Director Rithy Panh is taking Cambodia to the Oscars for the first time. The Missing Picture, which tells the story of the Khmer Rouge regime using clay figurines, has been nominated for best foreign language film. The rival entries are offerings from Italy, Belgium, Denmark and Palestine. In the weeks leading up to the ceremony on March 2, we will look at each rival in turn and assess its chances of taking home the gong. This week, Poppy McPherson reviews Italy’s entry, The Great Beauty.
At the start of Paolo Sorrentino’s The Great Beauty (La Grande Bellezza), a Japanese tourist snaps a picture of the Roman skyline on a glorious morning. Then he dies. Whether it’s from fatigue or some kind of aesthetic meltdown is left up to the viewer.

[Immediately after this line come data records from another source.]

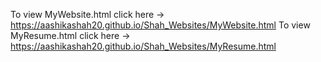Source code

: To view MyWebsite.html click here -> https://aashikashah20.github.io/Shah_Websites/MyWebsite.html 
To view MyResume.html click here -> https://aashikashah20.github.io/Shah_Websites/MyResume.html
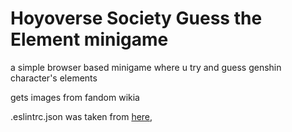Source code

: # Hoyoverse Society Guess the Element minigame
a simple browser based minigame where u try and guess genshin character's 
elements

gets images from fandom wikia

.eslintrc.json was taken from [here](https://github.com/MaddyGuthridge/1531-template),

The film then prances into a dizzying whirl through the parties, passions and hideous pretensions of modern Rome as seen through the eyes of ageing hero Jep Gambardella (Toni Servillo).
A 65-year-old journalist, Jep wears sharp suits and a cartoonish mask of melancholy as he reflects on his life at the vortex of the city’s upper class social scene. Even the benches he sits on are made from Italian marble. Jep is set up to mirror Rome itself, the seat of an empire fallen into debauched but joyful excess, as is made clear early on, at his Eurotrashy birthday party: an obese, painfully botoxed woman bursts out of a cream cake crying “Happy Birthday Rome”, prompting onlookers to deride her as Lorena, the formerly successful TV presenter “now in complete mental and physical decline”. So too is the collection of Jeps’ reluctantly ageing friends for whom he hosts Bacchanalian parties. “We are all on the brink of despair,” Jep reflects in typically Chekhovian fashion.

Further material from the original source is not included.